Ghetto paint booth LOL
http://img.photobucket.com/albums/v366/Jrouche/Steves%20Nova/Rear%20rebuild/Shockwave/22.jpg
http://img.photobucket.com/albums/v366/Jrouche/Steves%20Nova/Rear%20rebuild/Shockwave/shockwaves.jpg
So thats the coilover swap. Watts link next..
Watts link time.. I stole some ideas from just about everyone. Looked at ALL the pics out there. Came down to space limitations. I ended up just going simple.
I bought the center pivot from Tim over at Fay's 2. Nice piece. And the DOM tube and weld in ends from another company. I used QA1 rod ends, some of the best out there. I used 3/4x5/8" instead of the 3/4x3/4" Tim uses so I had to make some shims for the center pivot arm mounts.
Now bolts. I could go on and on about bolts. But basically I looked into some NAS (aircraft) bolts cause this stuff is in shear, watts and shock mounts and I wanted the proper grip length. UMMM!! 90 bucks a bolt. I called seven companies all over the US. Yeah, all the regulars, AC spruce, coast fabrication, and all the same. So there are "grade 9" bolts available. Fastenel, Grainger (PFC) and CAT were who I used to get the right length bolts so ALL the shear joints had the grip in shear, never the threads. The grade 9 bolts are all 180k PSI. And really, they are great fasteners and the price was right. Still a couple hundred in bolts.
Anyway.. Some pics....
This is the original pan hard bar, very short, gotta go.

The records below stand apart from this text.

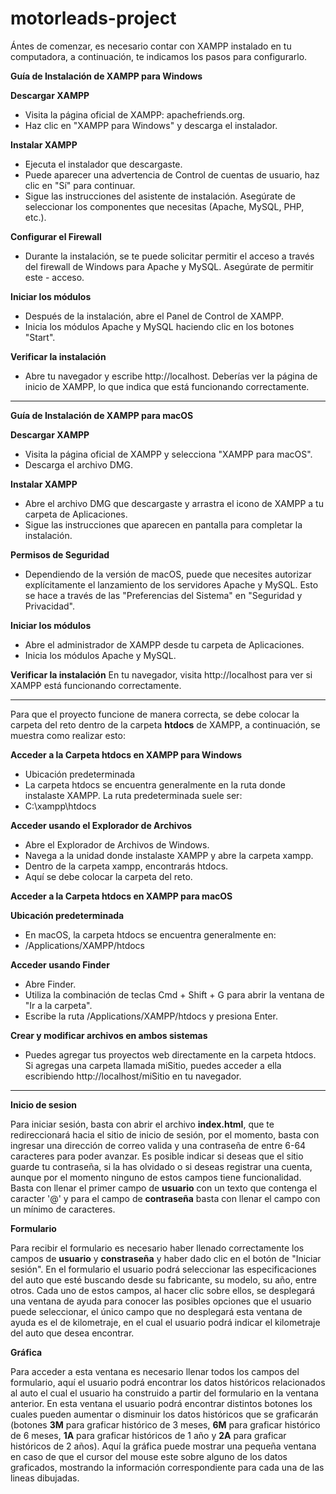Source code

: # motorleads-project

Ántes de comenzar, es necesario contar con XAMPP instalado en tu computadora, a continuación, te indicamos los pasos para configurarlo.

**Guía de Instalación de XAMPP para Windows**

**Descargar XAMPP**
- Visita la página oficial de XAMPP: apachefriends.org.
- Haz clic en "XAMPP para Windows" y descarga el instalador.

**Instalar XAMPP**
- Ejecuta el instalador que descargaste.
- Puede aparecer una advertencia de Control de cuentas de usuario, haz clic en "Sí" para continuar.
- Sigue las instrucciones del asistente de instalación. Asegúrate de seleccionar los componentes que necesitas (Apache, MySQL, PHP, etc.).
  
**Configurar el Firewall**
- Durante la instalación, se te puede solicitar permitir el acceso a través del firewall de Windows para Apache y MySQL. Asegúrate de permitir este - acceso.
  
**Iniciar los módulos**
- Después de la instalación, abre el Panel de Control de XAMPP.
- Inicia los módulos Apache y MySQL haciendo clic en los botones "Start".

**Verificar la instalación**
- Abre tu navegador y escribe http://localhost. Deberías ver la página de inicio de XAMPP, lo que indica que está funcionando correctamente.

---

**Guía de Instalación de XAMPP para macOS**

**Descargar XAMPP**
- Visita la página oficial de XAMPP y selecciona "XAMPP para macOS".
- Descarga el archivo DMG.

**Instalar XAMPP**
- Abre el archivo DMG que descargaste y arrastra el icono de XAMPP a tu carpeta de Aplicaciones.
- Sigue las instrucciones que aparecen en pantalla para completar la instalación.

**Permisos de Seguridad**
- Dependiendo de la versión de macOS, puede que necesites autorizar explícitamente el lanzamiento de los servidores Apache y MySQL. Esto se hace a través de las "Preferencias del Sistema" en "Seguridad y Privacidad".

**Iniciar los módulos**
- Abre el administrador de XAMPP desde tu carpeta de Aplicaciones.
- Inicia los módulos Apache y MySQL.

**Verificar la instalación**
En tu navegador, visita http://localhost para ver si XAMPP está funcionando correctamente.

---

Para que el proyecto funcione de manera correcta, se debe colocar la carpeta del reto dentro de la carpeta **htdocs** de XAMPP, a continuación, se muestra como realizar esto:

**Acceder a la Carpeta htdocs en XAMPP para Windows**
- Ubicación predeterminada
- La carpeta htdocs se encuentra generalmente en la ruta donde instalaste XAMPP. La ruta predeterminada suele ser:
- C:\xampp\htdocs
  
**Acceder usando el Explorador de Archivos**
- Abre el Explorador de Archivos de Windows.
- Navega a la unidad donde instalaste XAMPP y abre la carpeta xampp.
- Dentro de la carpeta xampp, encontrarás htdocs.
- Aquí se debe colocar la carpeta del reto.



**Acceder a la Carpeta htdocs en XAMPP para macOS**

**Ubicación predeterminada**
- En macOS, la carpeta htdocs se encuentra generalmente en:
- /Applications/XAMPP/htdocs

**Acceder usando Finder**
- Abre Finder.
- Utiliza la combinación de teclas Cmd + Shift + G para abrir la ventana de "Ir a la carpeta".
- Escribe la ruta /Applications/XAMPP/htdocs y presiona Enter.


**Crear y modificar archivos en ambos sistemas**
- Puedes agregar tus proyectos web directamente en la carpeta htdocs. Si agregas una carpeta llamada miSitio, puedes acceder a ella escribiendo http://localhost/miSitio en tu navegador.


---

**Inicio de sesion**

Para iniciar sesión, basta con abrir el archivo **index.html**, que te redireccionará hacia el sitio de inicio de sesión, por el momento, basta con ingresar una dirección de correo valida y una contraseña de entre 6-64 caracteres para poder avanzar. Es posible indicar si deseas que el sitio guarde tu contraseña, si la has olvidado o si deseas registrar una cuenta, aunque por el momento ninguno de estos campos tiene funcionalidad. Basta con llenar el primer campo de **usuario** con un texto que contenga el caracter '@' y para el campo de **contraseña** basta con llenar el campo con un mínimo de caracteres.

**Formulario**

Para recibir el formulario es necesario haber llenado correctamente los campos de **usuario** y **constraseña** y haber dado clic en el botón de "Iniciar sesión". 
En el formulario el usuario podrá seleccionar las especificaciones del auto que esté buscando desde su fabricante, su modelo, su año, entre otros. Cada uno de estos campos, al hacer clic sobre ellos, se desplegará una ventana de ayuda para conocer las posibles opciones que el usuario puede seleccionar, el único campo que no desplegará esta ventana de ayuda es el de kilometraje, en el cual el usuario podrá indicar el kilometraje del auto que desea encontrar. 

**Gráfica**

Para acceder a esta ventana es necesario llenar todos los campos del formulario, aquí el usuario podrá encontrar los datos históricos relacionados al auto el cual el usuario ha construido a partir del formulario en la ventana anterior. En esta ventana el usuario podrá encontrar distintos botones los cuales pueden aumentar o disminuir los datos históricos que se graficarán (botones **3M** para graficar histórico de 3 meses, **6M** para graficar histórico de 6 meses, **1A** para graficar históricos de 1 año y **2A** para graficar históricos de 2 años). Aquí la gráfica puede mostrar una pequeña ventana en caso de que el cursor del mouse este sobre alguno de los datos graficados, mostrando la información correspondiente para cada una de las lineas dibujadas.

http://img.photobucket.com/albums/v366/Jrouche/Steves%20Nova/Rear%20rebuild/Watts%20link/a.jpg
My shopping list. Prolly four dealers here
http://img.photobucket.com/albums/v366/Jrouche/Steves%20Nova/Rear%20rebuild/Watts%20link/b.jpg
Links TIG welded up. I know, not the greatest welds but they are HOT and deep. Had to chase the threads after welding.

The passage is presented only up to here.